THE INPUT below:

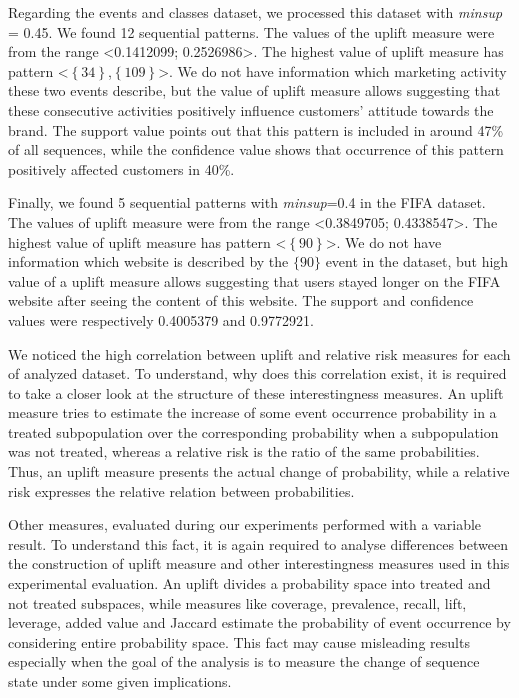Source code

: \documentclass[runningheads,a4paper]{llncs}
\begin{document}
Regarding the events and classes dataset, we processed this dataset with \textit{minsup} = 0.45. We found 12 sequential patterns. The values of the uplift measure were from the range \textless 0.1412099; 0.2526986\textgreater. The highest value of uplift measure has pattern \textless$\left\{\text{34}\right\}$,$\left\{\text{109}\right\}$\textgreater. We do not have information which marketing activity these two events describe, but the value of uplift measure allows suggesting that these consecutive activities positively influence customers’ attitude towards the brand. The support value points out that this pattern is included in around 47\% of all sequences, while the confidence value shows that occurrence of this pattern positively affected customers in 40\%.

Finally, we found 5 sequential patterns with \textit{minsup}=0.4 in the FIFA dataset. The values of uplift measure were from the range \textless 0.3849705; 0.4338547\textgreater. The highest value of uplift measure has pattern \textless$\left\{\text{90}\right\}$\textgreater. We do not have information which website is described by the $\{\text{90}\}$ event in the dataset, but high value of a uplift measure allows suggesting that users stayed longer on the FIFA website after seeing the content of this website. The support and confidence values were respectively 0.4005379 and 0.9772921.

We noticed the high correlation between uplift and relative risk measures for each of analyzed dataset. To understand, why does this correlation exist, it is required to take a closer look at the structure of these interestingness measures. An uplift measure tries to estimate the increase of some event occurrence probability in a treated subpopulation over the corresponding probability when a subpopulation was not treated, whereas a relative risk is the ratio of the same probabilities. Thus, an uplift measure presents the actual change of probability, while a relative risk expresses the relative relation between probabilities.

Other measures, evaluated during our experiments performed with a variable result. To understand this fact, it is again required to analyse differences between the construction of uplift measure and other interestingness measures used in this experimental evaluation.
An uplift divides a probability space into treated and not treated subspaces, while measures like coverage, prevalence, recall, lift, leverage, added value and Jaccard estimate the probability of event occurrence by considering entire probability space.
This fact may cause misleading results especially when the goal of the analysis is to measure the change of sequence state under some given implications.
\end{document}
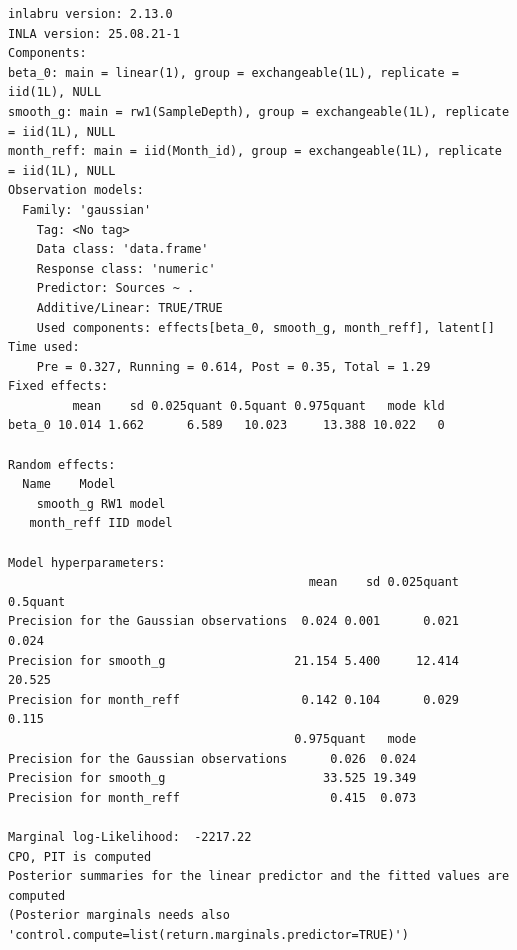 \documentclass[
  letterpaper,
  DIV=11,
  numbers=noendperiod]{scrartcl}
\newenvironment{Shaded}{\begin{snugshade}}{\end{snugshade}}
\newcommand{\AttributeTok}[1]{\textcolor[rgb]{0.40,0.45,0.13}{#1}}
\newcommand{\CommentTok}[1]{\textcolor[rgb]{0.37,0.37,0.37}{#1}}
\newcommand{\DecValTok}[1]{\textcolor[rgb]{0.68,0.00,0.00}{#1}}
\newcommand{\ErrorTok}[1]{\textcolor[rgb]{0.68,0.00,0.00}{#1}}
\newcommand{\FunctionTok}[1]{\textcolor[rgb]{0.28,0.35,0.67}{#1}}
\newcommand{\NormalTok}[1]{\textcolor[rgb]{0.00,0.23,0.31}{#1}}
\newcommand{\OtherTok}[1]{\textcolor[rgb]{0.00,0.23,0.31}{#1}}
\newcommand{\SpecialCharTok}[1]{\textcolor[rgb]{0.37,0.37,0.37}{#1}}
\newcommand{\StringTok}[1]{\textcolor[rgb]{0.13,0.47,0.30}{#1}}
\begin{document}
\begin{Shaded}
\end{Shaded}

\begin{verbatim}
inlabru version: 2.13.0
INLA version: 25.08.21-1
Components:
beta_0: main = linear(1), group = exchangeable(1L), replicate = iid(1L), NULL
smooth_g: main = rw1(SampleDepth), group = exchangeable(1L), replicate = iid(1L), NULL
month_reff: main = iid(Month_id), group = exchangeable(1L), replicate = iid(1L), NULL
Observation models:
  Family: 'gaussian'
    Tag: <No tag>
    Data class: 'data.frame'
    Response class: 'numeric'
    Predictor: Sources ~ .
    Additive/Linear: TRUE/TRUE
    Used components: effects[beta_0, smooth_g, month_reff], latent[]
Time used:
    Pre = 0.327, Running = 0.614, Post = 0.35, Total = 1.29 
Fixed effects:
         mean    sd 0.025quant 0.5quant 0.975quant   mode kld
beta_0 10.014 1.662      6.589   10.023     13.388 10.022   0

Random effects:
  Name    Model
    smooth_g RW1 model
   month_reff IID model

Model hyperparameters:
                                          mean    sd 0.025quant 0.5quant
Precision for the Gaussian observations  0.024 0.001      0.021    0.024
Precision for smooth_g                  21.154 5.400     12.414   20.525
Precision for month_reff                 0.142 0.104      0.029    0.115
                                        0.975quant   mode
Precision for the Gaussian observations      0.026  0.024
Precision for smooth_g                      33.525 19.349
Precision for month_reff                     0.415  0.073

Marginal log-Likelihood:  -2217.22 
CPO, PIT is computed 
Posterior summaries for the linear predictor and the fitted values are computed
(Posterior marginals needs also 'control.compute=list(return.marginals.predictor=TRUE)')
\end{verbatim}
\end{document}
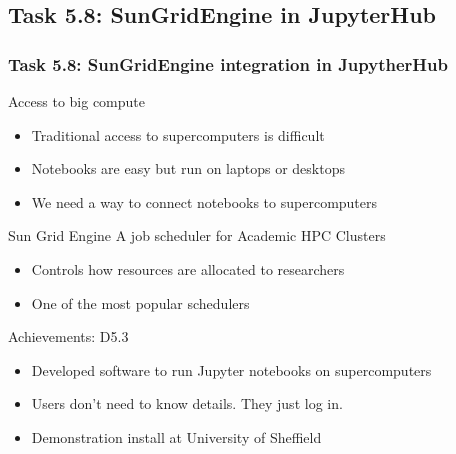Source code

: \documentclass{beamer}
\begin{document}
\subsection{Task 5.8: SunGridEngine in JupyterHub}
\begin{frame}
  \frametitle{Task 5.8: SunGridEngine integration in JupytherHub}
  \begin{block}{Access to big compute}
   \begin{itemize}
   \item Traditional access to supercomputers is difficult
   \item Notebooks are easy but run on laptops or desktops
   \item We need a way to connect notebooks to supercomputers
   \end{itemize}
  \end{block}
  \begin{block}{Sun Grid Engine}
    A job scheduler for Academic HPC Clusters
    \begin{itemize}
    \item Controls how resources are allocated to researchers
    \item One of the most popular schedulers
    \end{itemize}
  \end{block}

  \begin{block}{Achievements: D5.3}
  \begin{itemize}
  \item Developed software to run Jupyter notebooks on supercomputers
  \item Users don't need to know details. They just log in.
  \item Demonstration install at University of Sheffield
  \end{itemize}
  \end{block}
\end{frame}

\end{document}
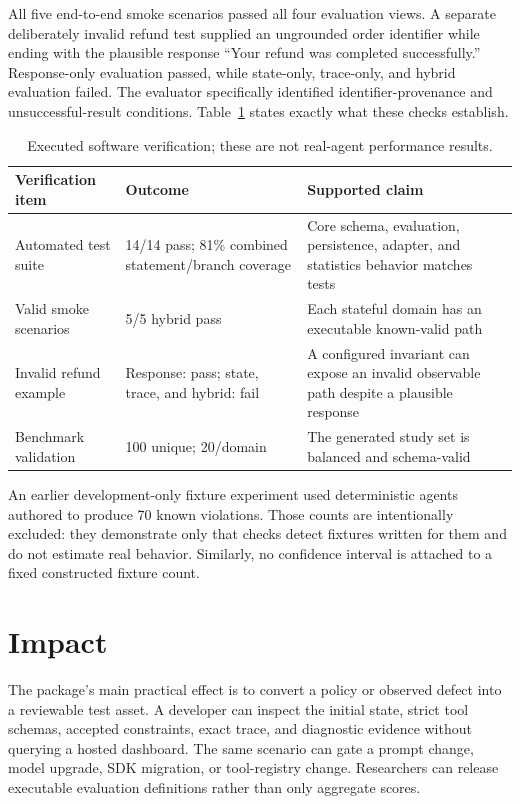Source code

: \documentclass[preprint,12pt]{elsarticle}
\begin{document}
All five end-to-end smoke scenarios passed all four evaluation views. A separate deliberately invalid refund test supplied an ungrounded order identifier while ending with the plausible response ``Your refund was completed successfully.'' Response-only evaluation passed, while state-only, trace-only, and hybrid evaluation failed. The evaluator specifically identified identifier-provenance and unsuccessful-result conditions. Table~\ref{tab:verification} states exactly what these checks establish.

\begin{table}[ht]
\centering
\caption{Executed software verification; these are not real-agent performance results.}
\label{tab:verification}
\small
\begin{tabular}{@{}p{}p{}p{}@{}}
\toprule
\textbf{Verification item} & \textbf{Outcome} & \textbf{Supported claim} \\
\midrule
Automated test suite & 14/14 pass; 81\% combined statement/branch coverage & Core schema, evaluation, persistence, adapter, and statistics behavior matches tests \\
Valid smoke scenarios & 5/5 hybrid pass & Each stateful domain has an executable known-valid path \\
Invalid refund example & Response: pass; state, trace, and hybrid: fail & A configured invariant can expose an invalid observable path despite a plausible response \\
Benchmark validation & 100 unique; 20/domain & The generated study set is balanced and schema-valid \\
\bottomrule
\end{tabular}
\end{table}

An earlier development-only fixture experiment used deterministic agents authored to produce 70 known violations. Those counts are intentionally excluded: they demonstrate only that checks detect fixtures written for them and do not estimate real behavior. Similarly, no confidence interval is attached to a fixed constructed fixture count.

\section{Impact}

The package's main practical effect is to convert a policy or observed defect into a reviewable test asset. A developer can inspect the initial state, strict tool schemas, accepted constraints, exact trace, and diagnostic evidence without querying a hosted dashboard. The same scenario can gate a prompt change, model upgrade, SDK migration, or tool-registry change. Researchers can release executable evaluation definitions rather than only aggregate scores.
\end{document}
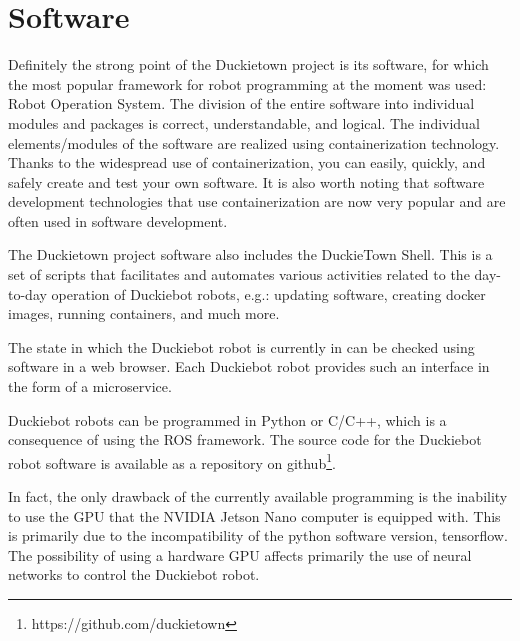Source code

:\documentclass[conference]{IEEEtran}
\begin{document}
\section{Software}\label{sec:software}
Definitely the strong point of the Duckietown project is its software, for which the most popular framework for robot programming at the moment was used: Robot Operation System. 
The division of the entire software into individual modules and packages is correct, understandable, and logical. 
The individual elements/modules of the software are realized using containerization technology. Thanks to the widespread use of containerization, you can easily, quickly, and safely create and test your own software. It is also worth noting that software development technologies that use containerization are now very popular and are often used in software development.  

The Duckietown project software also includes the DuckieTown Shell. This is a set of scripts that facilitates and automates various activities related to the day-to-day operation of Duckiebot robots, e.g.: updating software, creating docker images, running containers, and much more.

The state in which the Duckiebot robot is currently in can be checked using software in a web browser. Each Duckiebot robot provides such an interface in the form of a microservice.

Duckiebot robots can be programmed in Python or C/C++, which is a consequence of using the ROS framework. The source code for the Duckiebot robot software is available as a repository on github\footnote{https://github.com/duckietown}.

In fact, the only drawback of the currently available programming is the inability to use the GPU that the NVIDIA Jetson Nano computer is equipped with. This is primarily due to the incompatibility of the python software version, tensorflow. The possibility of using a hardware GPU affects primarily the use of neural networks to control the Duckiebot robot.
\end{document}
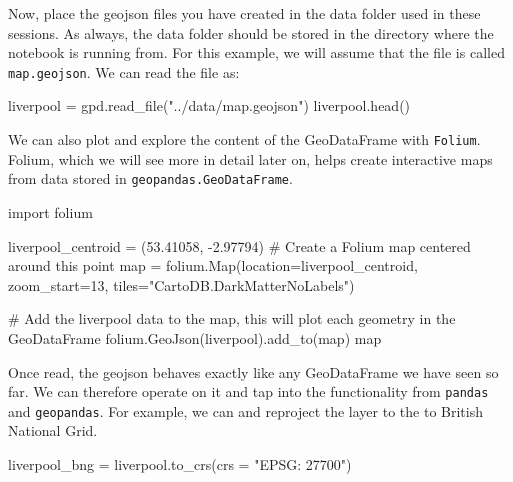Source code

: \documentclass[
  letterpaper,
  DIV=11,
  numbers=noendperiod]{scrreprt}
\newenvironment{Shaded}{\begin{snugshade}}{\end{snugshade}}
\newcommand{\BuiltInTok}[1]{\textcolor[rgb]{0.00,0.23,0.31}{#1}}
\newcommand{\CommentTok}[1]{\textcolor[rgb]{0.37,0.37,0.37}{#1}}
\newcommand{\DecValTok}[1]{\textcolor[rgb]{0.68,0.00,0.00}{#1}}
\newcommand{\FloatTok}[1]{\textcolor[rgb]{0.68,0.00,0.00}{#1}}
\newcommand{\ImportTok}[1]{\textcolor[rgb]{0.00,0.46,0.62}{#1}}
\newcommand{\NormalTok}[1]{\textcolor[rgb]{0.00,0.23,0.31}{#1}}
\newcommand{\OperatorTok}[1]{\textcolor[rgb]{0.37,0.37,0.37}{#1}}
\newcommand{\StringTok}[1]{\textcolor[rgb]{0.13,0.47,0.30}{#1}}
\begin{document}
Now, place the geojson files you have created in the data folder used in
these sessions. As always, the data folder should be stored in the
directory where the notebook is running from. For this example, we will
assume that the file is called \texttt{map.geojson}. We can read the
file as:

\begin{Shaded}
\begin{Highlighting}[]
\NormalTok{liverpool }\OperatorTok{=}\NormalTok{ gpd.read\_file(}\StringTok{"../data/map.geojson"}\NormalTok{)}
\NormalTok{liverpool.head()}
\end{Highlighting}
\end{Shaded}

We can also plot and explore the content of the GeoDataFrame with
\texttt{Folium}. Folium, which we will see more in detail later on,
helps create interactive maps from data stored in
\texttt{geopandas.GeoDataFrame}.

\begin{Shaded}
\begin{Highlighting}[]
\ImportTok{import}\NormalTok{ folium }

\NormalTok{liverpool\_centroid }\OperatorTok{=}\NormalTok{ (}\FloatTok{53.41058}\NormalTok{, }\OperatorTok{{-}}\FloatTok{2.97794}\NormalTok{)}
\CommentTok{\# Create a Folium map centered around this point}
\BuiltInTok{map} \OperatorTok{=}\NormalTok{ folium.Map(location}\OperatorTok{=}\NormalTok{liverpool\_centroid, zoom\_start}\OperatorTok{=}\DecValTok{13}\NormalTok{, tiles}\OperatorTok{=}\StringTok{"CartoDB.DarkMatterNoLabels"}\NormalTok{)}

\CommentTok{\# Add the liverpool data to the map, this will plot each geometry in the GeoDataFrame}
\NormalTok{folium.GeoJson(liverpool).add\_to(}\BuiltInTok{map}\NormalTok{)}
\BuiltInTok{map}
\end{Highlighting}
\end{Shaded}

Once read, the geojson behaves exactly like any GeoDataFrame we have
seen so far. We can therefore operate on it and tap into the
functionality from \texttt{pandas} and \texttt{geopandas}. For example,
we can and reproject the layer to the to British National Grid.

\begin{Shaded}
\begin{Highlighting}[]
\NormalTok{liverpool\_bng }\OperatorTok{=}\NormalTok{ liverpool.to\_crs(crs }\OperatorTok{=} \StringTok{"EPSG: 27700"}\NormalTok{)}
\end{Highlighting}
\end{Shaded}
\end{document}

End of THE INPUT.

Beginning with the first entry above, reproduce every line verbatim until the line with "Regarding the events", which is included too; omit pictures.

-- RESULT OF THE TASK --
Source code

: \documentclass[runningheads,a4paper]{llncs}
\begin{document}
Regarding the events and classes dataset, we processed this dataset with \textit{minsup} = 0.45. We found 12 sequential patterns. The values of the uplift measure were from the range \textless 0.1412099; 0.2526986\textgreater. The highest value of uplift measure has pattern \textless$\left\{\text{34}\right\}$,$\left\{\text{109}\right\}$\textgreater. We do not have information which marketing activity these two events describe, but the value of uplift measure allows suggesting that these consecutive activities positively influence customers’ attitude towards the brand. The support value points out that this pattern is included in around 47\% of all sequences, while the confidence value shows that occurrence of this pattern positively affected customers in 40\%.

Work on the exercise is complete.